HODGES, Chief Judge.

The parties have filed cross-motions for partial summary judgment. This is a civil action for a refund of $5,400.00 the Plaintiff has paid on a $36,000.00 penalty assessed against him by the Internal Revenue Service pursuant to Title 26, U.S.C. § 6700.

The issue before the Court is one of statutory construction. Section 6700 provides, in pertinent part:

Any person who organizes ... or participates in the sale of any interest in an entity or plan or arrangement ... and ... makes or furnishes (in connection with such organization or sale) ... a gross valuation overstatement as to any material matter, shall pay a penalty equal to the greater of $1,000 or 10 percent of the gross income derived or to be derived by such person from such activity. (Emphasis added.)[1]

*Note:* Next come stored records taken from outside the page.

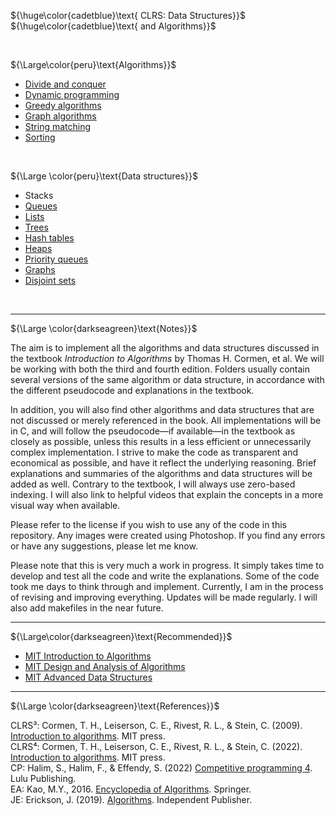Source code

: ${\huge\color{cadetblue}\text{ CLRS: Data Structures}}$  
${\huge\color{cadetblue}\text{ and Algorithms}}$

<br/>

${\Large\color{peru}\text{Algorithms}}$

* [Divide and conquer](algorithms/divide-and-conquer)
* [Dynamic programming](algorithms/dynamic-programming)
* [Greedy algorithms](algorithms/greedy)
* [Graph algorithms](algorithms/graphs)
* [String matching](algorithms/string-matching)
* [Sorting](algorithms/sorting)

<br/>

${\Large \color{peru}\text{Data structures}}$

* Stacks
* [Queues](datastructures/queues) 
* [Lists](datastructures/lists)
* [Trees](datastructures/trees)
* [Hash tables](datastructures/htables)
* [Heaps](datastructures/heaps)
* [Priority queues](datastructures/pqueues)
* [Graphs](datastructures/graphs)
* [Disjoint sets](datastructures/union-find)

<br/>

--------------------------------

${\Large \color{darkseagreen}\text{Notes}}$

The aim is to implement all the algorithms and data structures discussed in the textbook *Introduction to Algorithms* by Thomas H. Cormen, et al. We will be working with both the third and fourth edition. Folders usually contain several versions of the same algorithm or data structure, in accordance with the different pseudocode and explanations in the textbook.

In addition, you will also find other algorithms and data structures that are not discussed or merely referenced in the book. All implementations will be in C, and will follow the pseudocode—if available—in the textbook as closely as possible, unless this results in a less efficient or unnecessarily complex implementation. I strive to make the code as transparent and economical as possible, and have it reflect the underlying reasoning. Brief explanations and summaries of the algorithms and data structures will be added as well. Contrary to the textbook, I will always use zero-based indexing. I will also link to helpful videos that explain the concepts in a more visual way when available.

Please refer to the license if you wish to use any of the code in this repository. Any images were created using Photoshop. If you find any errors or have any suggestions, please let me know.

Please note that this is very much a work in progress. It simply takes time to develop and test all the code and write the explanations. Some of the code took me days to think through and implement. Currently, I am in the process of revising and improving everything. Updates will be made regularly. I will also add makefiles in the near future.

--------------------------------

${\Large\color{darkseagreen}\text{Recommended}}$

* [MIT Introduction to Algorithms](https://www.youtube.com/playlist?list=PLUl4u3cNGP61Oq3tWYp6V_F-5jb5L2iHb)
* [MIT Design and Analysis of Algorithms](https://www.youtube.com/playlist?list=PLUl4u3cNGP6317WaSNfmCvGym2ucw3oGp)
* [MIT Advanced Data Structures](https://www.youtube.com/playlist?list=PLUl4u3cNGP61hsJNdULdudlRL493b-XZf)
  
--------------------------------

${\Large \color{darkseagreen}\text{References}}$

CLRS³: Cormen, T. H., Leiserson, C. E., Rivest, R. L., & Stein, C. (2009). [Introduction to algorithms](https://mitpress.mit.edu/9780262533058/introduction-to-algorithms/). MIT press.  
CLRS⁴: Cormen, T. H., Leiserson, C. E., Rivest, R. L., & Stein, C. (2022). [Introduction to algorithms](http://mitpress.mit.edu/9780262046305/introduction-to-algorithms/). MIT press.  
CP: Halim, S., Halim, F., & Effendy, S. (2022) [Competitive programming 4](https://cpbook.net/details?cp=4). Lulu Publishing.  
EA: Kao, M.Y., 2016. [Encyclopedia of Algorithms](https://link.springer.com/referencework/10.1007/978-1-4939-2864-4). Springer.  
JE: Erickson, J. (2019). [Algorithms](https://github.com/jeffgerickson/algorithms/blob/master/Algorithms-JeffE.pdf). Independent Publisher.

The Plaintiff asserts that since the gross income, as determined by the IRS, derived by him in connection with this investment scheme was $31,125.00, the maximum penalty which could be assessed against him is $3,112.50 (10% of $31,125.00).[2] The Defendant claims that the Plaintiff's motion is incorrect for two reasons. First, the Defendant claims that the Plaintiff's figure of $31,125.00 is incorrect. Second, the Defendant claims that Section 6700 should be construed as allowing the penalty provision to be applicable to each individual sale of an interest in the tax shelter rather than being applicable only against the total income derived from the cumulative tax shelter activities.[3]

When construing a statute, the plain meaning of the words is to be used. Griffin v. Oceanic Contractors, Inc., 458 U.S. 564, 102 S. Ct. 3245, 73 L. Ed. 2d 973 (1981). "Our task is to give effect to the will of Congress, and where its will has been expressed in reasonably plain terms, that language must ordinarily be regarded *720 as conclusive." Id. at 571, 102 S. Ct. at 3250 (citations omitted).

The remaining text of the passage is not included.